この20年で日本は祝祭日を増やし、休日が日曜日と重なれば月曜日が休みになるという「すごい仕組み」を考えだし、さらに週休2日を当たり前にするという「職場文化革命」を断行した。
時短がそれだけ進んだのに、近年はそれが極まり、残業そのものを罪悪視する風潮である。これは、第2次職場文化革命とでもいうべきものだ。
週休2日制の導入や祝祭日の増加がいわれていた頃は、「メリハリ」が主張されていた。「やる時はやる!」という言葉が職場では聞かれた。
ところが、この第2次職場文化革命では、「効率化」が金科玉条のように主張され、残業が「おバカさんの居残り」のように位置づけられている。
ゆとりの押し売り
90年代に実施されたゆとり教育は、単に子どもの学力を下げてしまったという反省が深い。今あの頃を振り返って、「あれはあれでそれなりに意味もあった」という言説にはほとんどお目にかかれない。それもまたヘンな話だ。
時間の配分を「教育」から「別のところ」に譲ったわけだから、人間生活の別のところにメリットが生まれたはずではないのか。
これが失敗だったのは、結局、ゆとりとは役所に押しつけられて手に入るものではないからだろう。自らが欲して手に入れたものではないので、そこに価値を見いだすことができないのだ。

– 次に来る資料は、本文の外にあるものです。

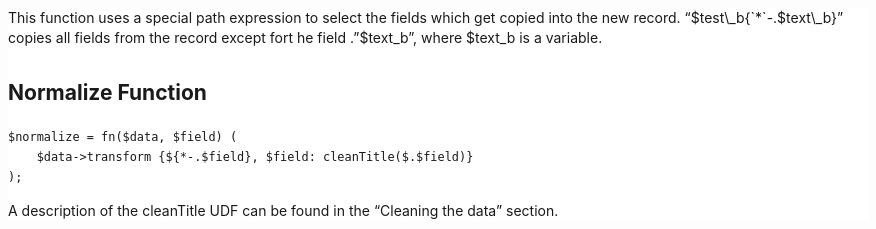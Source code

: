 This function uses a special path expression to select the fields which get copied into the new record. “$test\_b{`*`-.$text\_b}” copies all fields from the record except fort he field .”$text\_b”, where $text\_b is a variable.

## Normalize Function ##
```
$normalize = fn($data, $field) (
	$data->transform {${*-.$field}, $field: cleanTitle($.$field)}	
);
```
A description of the cleanTitle UDF can be found in the “Cleaning the data” section.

ゆとりに価値がないとは言わない。しかし他人が規定するゆとりの尺度など真に受けない方がいい。個人がゆとりを感じるためには、第三者的な価値観など何の役にも立たない。
実は「ゆとり教育」の失敗は、舞台を変えて我々の社会に忍び込みつつある。それは、幻想としての「ゆとり企業社会」だ。「ノー残業」を高らかに謳う社会だ。
「個人」がそれぞれのライフスタイルとして選び取るなら、ノー残業にも意味がある。だが今、メディアでは「残業をやめる」ことがことさらに美しく謳われている。残業をやめれば会社の効率が上がり、人々はゆとり企業社会の中で楽しく過ごすことができ、精神的な豊かさを得て幸福になれると、まことしやかに喧伝されている。